Hazret-i Peygamber -sallallahu aleyhi ve sellem- Efendimiz:

“Allah yaratmayı bitirince ‘Rahmetim gazabımı geçti’ diye yazdı.” buyurmuştur. (Müslim)

Allah-u Teâlâ gazabının eseri olan cehennemi yedi kapılı olduğunu Hicr sûre-i şerif’inin 44. Âyet-i kerime’sinde belirtmiştir.

Rahmetinin eseri olan cenneti de sekiz kapılı yaratmıştır. (Müslim)

Allah-u Teâlâ Âyet-i kerime’sinde:

“Kim kıyamet gününe bir iyilik getirirse, ona getirdiğinin on katı vardır.” buyurmuştur. (En’âm: 12)

Yüce Allah yapılan iyiliği fazlasıyla ödüllendirmekte, kötülük edenleri ise sadece yaptıkları kötülük kadar cezalandırmaktadır.

Peygamber Efendimiz, merhamet etmedikçe imanlı olamayacağımızı ve cennete giremeyeceğimizi şu Hadis-i şerif’i ile açıkça ortaya koymaktadır:

“Bütün insanlara merhametle mükellefiz.”

Ebu Musa el-Eşari -radiyallahu anh- Allah’ın Resul’ünün şöylece öğüt verirken duyduğunu anlatıyor:

“Birbirinize merhamet etmedikçe gerçekten iman etmiş olamazsınız. İman etmedikçe cennete giremezsiniz.”

Ashâb-ı kiram:

“Çok şükür her birimiz diğerimize merhametlidir.” dediler.

Hazret-i Peygamber -sallallahu aleyhi ve sellem-Efendimiz ise şu açıklamayı yaptı:

“Hayır! Sözünü ettiğim birinizin arkadaşına merhamet etmesi değildir. Genel olarak bütün insanlara merhametli olmaktır.” (M. Zevâid K. Edep, Rahmeten Nasi 8/186)

İslâm ahlâkının özü olan merhamet, müminlerin bütün insanlara karşı maddi ve mânevi yardımlaşma görevlerini içine alan ahlâki bir yükümlülüktür.

İnsanlara mutluluk veren bir duygu ile güzel söze, davranışa ve işe yöneltecek yüce bir histir.

Kuru acımak, merhamet değildir.
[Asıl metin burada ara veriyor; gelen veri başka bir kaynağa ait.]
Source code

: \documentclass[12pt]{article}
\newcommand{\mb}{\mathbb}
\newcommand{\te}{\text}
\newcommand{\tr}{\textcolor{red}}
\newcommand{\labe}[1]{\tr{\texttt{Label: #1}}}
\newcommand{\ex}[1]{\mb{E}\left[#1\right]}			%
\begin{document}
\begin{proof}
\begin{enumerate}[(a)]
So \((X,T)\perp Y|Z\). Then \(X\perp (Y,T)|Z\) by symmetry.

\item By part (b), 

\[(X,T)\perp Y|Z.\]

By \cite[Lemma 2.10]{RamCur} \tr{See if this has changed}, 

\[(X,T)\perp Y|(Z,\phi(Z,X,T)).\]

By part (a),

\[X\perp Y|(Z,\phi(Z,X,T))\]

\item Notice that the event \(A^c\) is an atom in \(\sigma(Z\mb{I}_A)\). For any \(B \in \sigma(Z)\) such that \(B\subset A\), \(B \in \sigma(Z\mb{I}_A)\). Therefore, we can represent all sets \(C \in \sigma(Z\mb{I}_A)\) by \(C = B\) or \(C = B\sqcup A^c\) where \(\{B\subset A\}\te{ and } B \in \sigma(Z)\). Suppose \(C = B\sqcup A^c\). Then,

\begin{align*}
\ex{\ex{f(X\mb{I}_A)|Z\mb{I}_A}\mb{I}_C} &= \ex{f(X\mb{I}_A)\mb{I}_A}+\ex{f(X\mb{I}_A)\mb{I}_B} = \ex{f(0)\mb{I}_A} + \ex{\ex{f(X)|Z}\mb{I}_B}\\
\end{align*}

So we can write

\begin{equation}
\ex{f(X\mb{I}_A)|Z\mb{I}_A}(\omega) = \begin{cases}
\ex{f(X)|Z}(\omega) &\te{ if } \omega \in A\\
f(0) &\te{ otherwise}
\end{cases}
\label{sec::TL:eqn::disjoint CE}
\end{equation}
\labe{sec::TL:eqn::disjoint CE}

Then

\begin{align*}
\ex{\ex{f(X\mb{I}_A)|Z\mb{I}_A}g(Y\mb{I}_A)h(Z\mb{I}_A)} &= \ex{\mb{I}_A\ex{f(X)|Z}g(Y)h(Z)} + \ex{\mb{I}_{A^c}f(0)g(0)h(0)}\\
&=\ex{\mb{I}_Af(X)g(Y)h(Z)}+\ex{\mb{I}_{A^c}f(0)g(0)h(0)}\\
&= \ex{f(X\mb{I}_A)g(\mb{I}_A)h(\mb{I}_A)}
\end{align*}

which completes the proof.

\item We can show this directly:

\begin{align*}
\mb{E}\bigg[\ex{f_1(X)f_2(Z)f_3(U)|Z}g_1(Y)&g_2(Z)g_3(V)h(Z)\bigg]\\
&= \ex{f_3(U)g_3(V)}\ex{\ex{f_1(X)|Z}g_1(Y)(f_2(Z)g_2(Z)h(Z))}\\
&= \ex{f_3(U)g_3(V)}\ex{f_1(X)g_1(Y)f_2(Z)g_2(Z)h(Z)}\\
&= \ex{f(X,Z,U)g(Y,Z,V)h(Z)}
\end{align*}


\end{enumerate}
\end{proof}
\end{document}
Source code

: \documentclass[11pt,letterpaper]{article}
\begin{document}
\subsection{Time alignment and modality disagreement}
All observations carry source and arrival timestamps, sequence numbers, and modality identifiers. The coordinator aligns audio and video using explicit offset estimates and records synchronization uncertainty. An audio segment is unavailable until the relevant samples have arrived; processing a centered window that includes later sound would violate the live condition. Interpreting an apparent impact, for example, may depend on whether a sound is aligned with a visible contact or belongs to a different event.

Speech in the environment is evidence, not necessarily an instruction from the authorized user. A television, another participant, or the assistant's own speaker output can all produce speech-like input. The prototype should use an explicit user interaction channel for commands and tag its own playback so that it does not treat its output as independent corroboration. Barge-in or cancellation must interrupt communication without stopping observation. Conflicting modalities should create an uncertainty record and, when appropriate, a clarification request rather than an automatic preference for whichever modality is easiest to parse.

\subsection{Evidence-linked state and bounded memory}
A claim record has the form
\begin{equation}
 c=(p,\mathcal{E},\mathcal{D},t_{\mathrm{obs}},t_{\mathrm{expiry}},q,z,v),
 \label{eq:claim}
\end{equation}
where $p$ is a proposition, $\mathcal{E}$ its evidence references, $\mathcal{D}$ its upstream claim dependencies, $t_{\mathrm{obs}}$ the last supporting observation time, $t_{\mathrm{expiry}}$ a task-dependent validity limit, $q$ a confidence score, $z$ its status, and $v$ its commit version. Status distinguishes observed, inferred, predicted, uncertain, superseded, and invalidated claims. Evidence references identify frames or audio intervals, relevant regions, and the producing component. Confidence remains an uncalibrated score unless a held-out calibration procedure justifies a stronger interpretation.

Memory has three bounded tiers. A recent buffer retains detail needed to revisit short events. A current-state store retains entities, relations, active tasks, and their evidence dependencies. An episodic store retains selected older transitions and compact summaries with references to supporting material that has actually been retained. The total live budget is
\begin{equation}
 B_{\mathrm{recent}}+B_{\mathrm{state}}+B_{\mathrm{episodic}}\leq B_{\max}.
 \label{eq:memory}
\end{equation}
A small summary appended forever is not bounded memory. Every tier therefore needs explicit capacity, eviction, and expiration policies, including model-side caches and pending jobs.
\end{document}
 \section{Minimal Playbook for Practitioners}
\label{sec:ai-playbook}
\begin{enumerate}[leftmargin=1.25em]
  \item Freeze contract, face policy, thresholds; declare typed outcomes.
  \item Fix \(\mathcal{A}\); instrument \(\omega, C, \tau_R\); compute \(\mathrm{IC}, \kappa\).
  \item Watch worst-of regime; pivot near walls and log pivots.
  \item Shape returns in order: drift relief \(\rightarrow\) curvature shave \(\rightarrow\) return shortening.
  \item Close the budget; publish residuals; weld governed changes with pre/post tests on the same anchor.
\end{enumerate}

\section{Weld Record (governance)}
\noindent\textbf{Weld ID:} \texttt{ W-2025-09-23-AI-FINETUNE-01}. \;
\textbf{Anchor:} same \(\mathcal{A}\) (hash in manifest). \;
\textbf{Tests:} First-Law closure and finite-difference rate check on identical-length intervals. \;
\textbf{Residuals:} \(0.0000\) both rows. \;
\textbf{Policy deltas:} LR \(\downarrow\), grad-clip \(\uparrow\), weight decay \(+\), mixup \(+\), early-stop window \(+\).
Merhamet acı felâketini ortadan kaldırmak ve onun yerine sevinç ve iyiliği koymaya yönelik bir iyilik duygusudur.

Allah-u Teâlâ Âyet-i kerime’sinde şöyle buyurmaktadır:

“O takvâ sahipleri ki bollukta ve darlıkta Allah için infâk ederler, öfkelerini yenerler. İnsanların kusurlarını affederler. Allah da güzel davrananları sever.” (Âl-i imran: 134)

Resulullah -sallallahu aleyhi ve sellem-Efendimiz Hadis-i şerif’lerinde:

“Siz yeryüzündekilere merhamet edin ki, gökyüzündekiler de size merhamet etsin.” buyuruyorlar. (C. Sağir)

Birde şu var ki: Hayvanlara merhamet göstermek Allah-u Teâlâ’nın rızâsını kazanılmasına bir vesiledir.